I tried to figure out what’s the next best option. I started studying successful traders, fund managers and I realized that when they set up a hedge fund to trade, they do it with a decent size of money.

You can’t do it full-time or expect to make a lot of money if your trading account is like $500 $1,000. Just mathematically speaking, even if you make like 50% a year, on a $1,000 account, that’s only $500 a year.

Mathematically speaking, taking that $1,000 account and turning it into six figures or seven figures is either by fluke or by luck, otherwise, you will likely blow up your trading account.

If you want to, make money in trading, you need money. If you look at Warren Buffett, he bought an insurance company and uses the company’s premium to invest in the market. Correct me if I’m wrong, but I think that’s the path that he took in his early days of investing.

Then also, hedge fund managers raise capital from the financial markets to set up their hedge funds, because they need money to make money in trading or investing.

4. Different markets have different behaviours

I’ve heard of the saying, the market trends 30% of the time and 70% of the time it’s in a range and I kind of took that statement at face value. I didn’t really look too much into it.

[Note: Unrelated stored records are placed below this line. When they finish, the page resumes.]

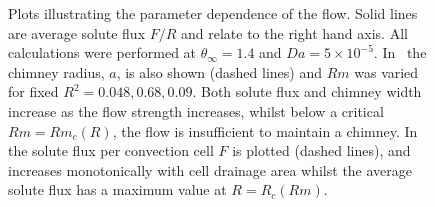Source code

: \documentclass[11pt]{proc}
\begin{document}
 
  \begin{figure}[t!]
\centering
\captionsetup[subfigure]{position=top,singlelinecheck=off,justification=raggedright, aboveskip=-18pt,belowskip=0pt}
\begin{subfigure}[t]{.48\linewidth}
    \centering
    \setlength\figureheight{5cm} 
	\setlength\figurewidth{6.5cm}
	\caption{}
	 
    \label{subfig:Rm-plot}
 \end{subfigure}
 \quad
 \captionsetup[subfigure]{aboveskip=-11pt}
 \begin{subfigure}[t]{.48\linewidth}
    \centering
    \caption{}
    \setlength\figureheight{5cm} 
	\setlength\figurewidth{6.5cm}
	 
    \label{subfig:R-plot}
 \end{subfigure}
 
\setlength{\abovecaptionskip}{-10pt} %
\setlength{\belowcaptionskip}{-7pt} %
 
 \caption{Plots illustrating the parameter dependence of the flow. Solid lines are average solute flux $F/R$ and relate to the right hand axis. All calculations were performed at $\theta_\infty=1.4$ and $Da = 5\times10^{-5}$. In~ the chimney radius, $a$, is also shown (dashed lines) and $Rm$ was varied for fixed $R^2=0.048, 0.68, 0.09$. Both solute flux and chimney width increase as the flow strength increases, whilst below a critical $Rm = Rm_c(R)$, the flow is insufficient to maintain a chimney. In~ the solute flux per convection cell $F$ is plotted (dashed lines), and increases monotonically with cell drainage area whilst the average solute flux has a maximum value at $R = R_c(Rm)$.}
 \label{fig:parameter-plots}
 \end{figure}
\end{document}
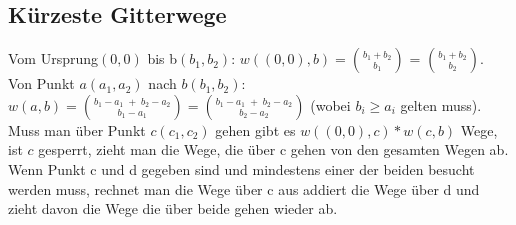 \documentclass[11pt]{article}
\begin{document}
\subsection{K{\"u}rzeste Gitterwege}
Vom Ursprung$(0,0)$ bis b$(b_1,b_2)$: $w((0,0),b) = {{b_1+b_2} \choose {b_1}}$ = ${{b_1+b_2} \choose {b_2}}$.\\ Von Punkt $a(a_1,a_2)$ nach $b(b_1,b_2)$: $w(a,b) = {{b_1-a_1\;+\;b_2-a_2} \choose {b_1-a_1}} = {{b_1-a_1\;+\;b_2-a_2} \choose {b_2-a_2}}$ (wobei $b_i \geq a_i$ gelten muss).\\Muss man {\"u}ber Punkt $c(c_1,c_2)$ gehen gibt es $w((0,0),c) * w(c,b)$ Wege, ist $c$ gesperrt, zieht man die Wege, die {\"u}ber c gehen von den gesamten Wegen ab.\\ Wenn Punkt c und d gegeben sind und mindestens einer der beiden besucht werden muss, rechnet man die Wege {\"u}ber c aus addiert die Wege {\"u}ber d und zieht davon die Wege die {\"u}ber beide gehen wieder ab.
\end{document}
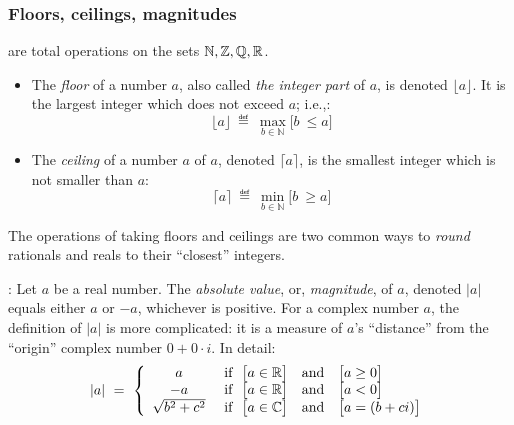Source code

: \subsubsection{Floors, ceilings, magnitudes}

are total operations on the sets $\mathbb{N}, \mathbb{Z}, \mathbb{Q}, \mathbb{R}$.
\begin{itemize}
\item
The {\it floor} of a number $a$, also called {\it the integer part} of $a$, is denoted $\lfloor a \rfloor$.  It is the largest integer which does not exceed $a$; i.e.,:
\[
\lfloor a \rfloor \ \eqdef \ \max_{b \in {\mathbb{N}}} \Big[ b \ \leq a \Big]
\]
\item
The {\it ceiling} of a number $a$ of $a$, denoted $\lceil a \rceil$, is the smallest integer which is 
not smaller than $a$:
\[
\lceil a \rceil \ \eqdef \ \min_{b \in {\mathbb{N}}} \Big[ b \ \geq a \Big]
\]
\end{itemize}
The operations of taking floors and ceilings are two common ways to {\em round} rationals and reals to their ``closest'' integers.

\medskip

:
Let $a$ be a real number.  The {\it absolute value}, or, {\it magnitude}, of $a$, denoted $|a|$ equals either $a$ or $-a$, whichever is positive.  For a complex number $a$, the definition of
$|a|$ is more complicated: it is a measure of $a$'s ``distance'' from the ``origin'' complex number $0 + 0 \cdot i$.  In detail:
\[
|a| \ = \ \left\{
\begin{array}{cl}
a & \mbox{ if } \ \big[a \in \mathbb{R} \big] \ \ \mbox{ and } \ \ \big[a \geq 0\big] \\
-a & \mbox{ if } \ \big[a \in \mathbb{R}\big] \ \ \mbox{ and } \ \ \big[a < 0\big] \\
\sqrt{b^2 + c^2} &  \mbox{ if } \ \big[a \in \mathbb{C}\big]  \ \ \mbox{ and }  \ \ \big[a = (b+ci)\big]
\end{array}
\right.
\]

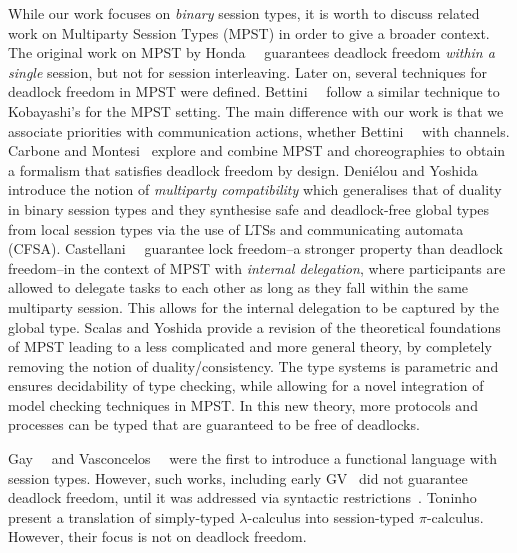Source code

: \documentclass[main.tex]{subfiles}
\begin{document}
While our work focuses on \emph{binary} session types, it is worth to discuss related work on Multiparty Session Types (MPST) in order to give a broader context. The original work on MPST by Honda~\etal~\cite{hondayoshida08} guarantees deadlock freedom \emph{within a single} session, but not for session interleaving.
Later on, several techniques for deadlock freedom in MPST were defined.
Bettini~\etal~\cite{bettinicoppo08} follow a similar technique to Kobayashi's for the MPST setting. The main difference with our work is that we associate priorities with communication actions, whether Bettini~\etal~\cite{bettinicoppo08} with channels. Carbone and Montesi~\cite{carbonemontesi13} explore and combine MPST and choreographies to obtain a formalism that satisfies deadlock freedom by design.
Deni{\'{e}}lou and Yoshida \cite{DenielouY13} introduce the notion of \emph{multiparty compatibility} which generalises that of duality in binary session types and they synthesise safe and deadlock-free global types from local session types via the use of LTSs and communicating automata (CFSA).
Castellani~\etal~\cite{CastellaniDGH20} guarantee lock freedom--a stronger property than deadlock freedom--in the context of MPST with \emph{internal delegation}, where participants are allowed to delegate tasks to each other as long as they fall within the same multiparty session. This allows for the internal delegation to be captured by the global type.
Scalas and Yoshida \cite{scalasyoshida19} provide a revision of the theoretical foundations of MPST leading to a less complicated and more general theory, by completely removing the notion of duality/consistency. The type systems is parametric and ensures decidability of type checking, while allowing for a novel integration of model checking techniques in MPST. In this new theory, more protocols and processes can be typed that are guaranteed to be free of deadlocks. 

Gay~\etal~\cite{gaynagarajan03} and Vasconcelos~\etal~\cite{vasconcelosravara04,vasconcelosgay06} were the first to introduce a functional language with session types. However, such works, including early GV~\cite{gayvasconcelos10,gayvasconcelos12} did not guarantee deadlock freedom, until it was addressed via syntactic restrictions~\cite{lindleymorris15,wadler14}. Toninho~\etal~\cite{toninhocaires12} present a translation of simply-typed $\lambda$-calculus into session-typed $\pi$-calculus. However, their focus is not on deadlock freedom.
\end{document}
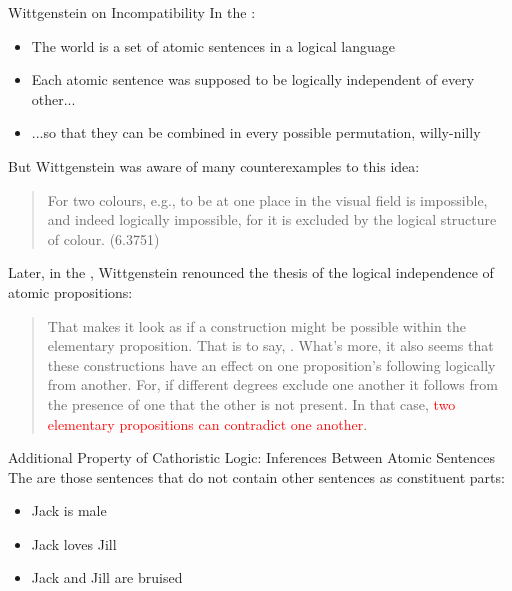 \begin{frame}{Wittgenstein on Incompatibility}
In the :
\begin{itemize}
\item
The world is a set of atomic sentences in a logical language
\item
Each atomic sentence was supposed to be logically independent of every other...
\item
...so that they can be combined in every possible permutation, willy-nilly
\end{itemize}
\end{frame}

\begin{frame}
But Wittgenstein was aware of many counterexamples to this idea:
\begin{quote}
For two colours, e.g., to be at one place in the visual field is impossible, and indeed logically impossible, for it is excluded by the logical structure of colour. (6.3751)
\end{quote}
\end{frame}

\begin{frame}
Later, in the , Wittgenstein renounced the thesis of the logical independence of atomic propositions:
\begin{quote}
That makes it look as if a construction might be possible within the elementary proposition. That is to say, . What's more, it also seems that these constructions have an effect on one proposition's following logically from another. For, if different degrees exclude one another it follows from the presence of one that the other is not present. In that case, \textcolor{red}{two elementary propositions can contradict one another}.
\end{quote}
\end{frame}



\begin{frame}{Additional Property of Cathoristic Logic: Inferences Between Atomic Sentences}
The  are those sentences that do not contain other sentences as constituent parts:
\begin{itemize}
\item
Jack is male
\item
Jack loves Jill
\item
Jack and Jill are bruised
\end{itemize}
\end{frame}

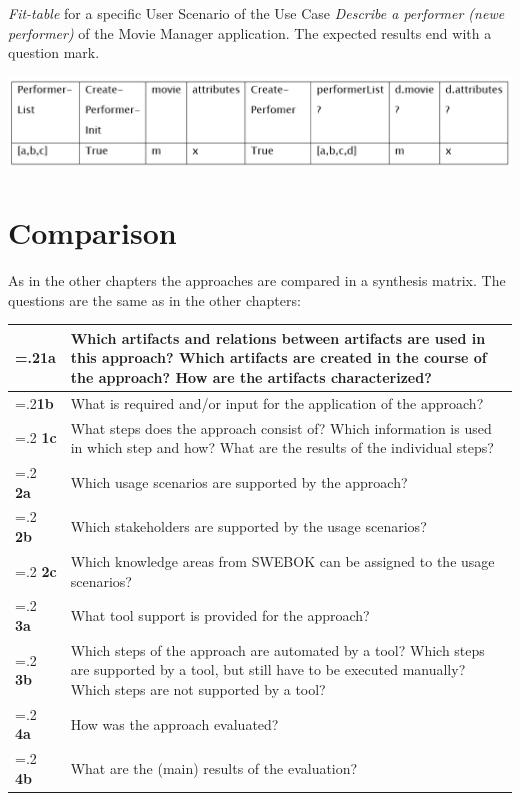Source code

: \begin{table}[h!]
	\caption{\textit{Fit-table} for a specific User Scenario of the Use Case \textit{Describe a performer (newe performer)} of the Movie Manager application. The expected results end with a question mark.}
	\centering
	\includegraphics[width=\textwidth]{../images/LongoFit.png}

	
	\label{fig:fit-longo}
\end{table}

\section{Comparison}
\label{sec:comparison}

As in the other chapters the approaches are compared in a synthesis matrix.
The questions are the same as in the other chapters:

\renewcommand{\arraystretch}{1.5}
	\begin{tabularx}{\textwidth}{>{\hsize=.2\hsize}X X}
  		\textbf{1a} & Which artifacts and relations between artifacts are used in this approach? Which
artifacts are created in the course of the approach? How are the artifacts characterized?
 \\
  		\hline
  		\textbf{1b} & What is required and/or input for the application of the approach? \\
  		\hline
  		\textbf{1c} & What steps does the approach consist of? Which information is used in which step
and how? What are the results of the individual steps?
 \\
  		\hline
  		\textbf{2a} & Which usage scenarios are supported by the approach? \\
  		\hline
  		\textbf{2b} & Which stakeholders are supported by the usage scenarios? \\
  		\hline
  		\textbf{2c} &  Which knowledge areas from SWEBOK can be assigned to the usage scenarios? \\
  		\hline
  		\textbf{3a} & What tool support is provided for the approach? \\
  		\hline
  		\textbf{3b} & Which steps of the approach are automated by a tool? Which steps are supported
by a tool, but still have to be executed manually? Which steps are not supported
by a tool?
 \\
  		\hline
  		\textbf{4a} & How was the approach evaluated? \\
  		\hline
  		\textbf{4b} & What are the (main) results of the evaluation? \\
  		\end{tabularx}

But when I did some research, credits to Andrea Unger for sharing this technique, what he did was that he studied the behaviour of different forex markets and he realized that different markets have different characteristics.

For example, GBP/USD, GBP/JPY are trending markets. How do we define them as trending markets? Let’s take GBP/JPY for example.

He did a simple backtest and found that whenever the GBP/JPY broke above the previous day’s high, it will tend to continue higher. When the GBP/JPY breaks below the previous day low, this market tends to continue lower.

That’s when he realised that GBP/JPY is a trending market, it tends to have a follow-through.

Whereas on the other hand, let’s say the AUD/CAD, that’s a mean-reverting market. This market, whenever it breaks above the previous day’s high, will tend to reverse down lower.

Whenever it breaks below the previous day’s low, it tends to rebound higher. You can see that different markets have different behaviour, different characteristics.

If you have this information, you’ll realize that you can use this statistical data to your advantage. Because if you’re buying a breakout on the market that is has a trending behaviour, the odds of that breakout working out is much higher compared to buying a breakout on the market with a mean-reverting behaviour.

That’s one of my “aha!” moment as well, realizing that different markets have different behaviours.

And finally…

5. Some of the best traders out there have multiple sources of income

Initially, my thought is that, if you’re a trader, you can only know how to make money from trading, otherwise you’re fraud trader.

But when I studied some of the exceptionally good traders out there, those who have the longest track record, I realized that trading isn’t their only source of income.

For example, let’s look at the market wizards. You have Mark Minervini, who is one of the popular stock market wizards out there.

He’s a consistently profitable trader, but at the same time he sells subscriptions to his private feed or something like that, and he has a weekend training course or agency that he runs. So he has multiple sources of income, even the income from his books.

Or how about Ed Seykota, another market wizard, he has some kind of trading tribe monthly subscription as well, which I believe he makes some money from there as well.

So if you just look around you, some of the best traders out there, they don’t just make money from trading. Trading is just one source of their income.

If you love trading great, but why not use trading to help you develop multiple sources of income, maybe after you have money from trading, you can go into property investing, etc. Those are just some ideas for you.

Let’s do a quick recap…

Recap

  1. You don’t have to win often in trading
  2. You want to create multiple uncorrelated trading systems so that your equity curve is much smoother over time
  3. You need money to make money in trading
  4. Different markets have different behaviours
  5. Some of the best traders I know have multiple sources of income

With that said, I wish you good luck and good trading. I’ll talk to you soon.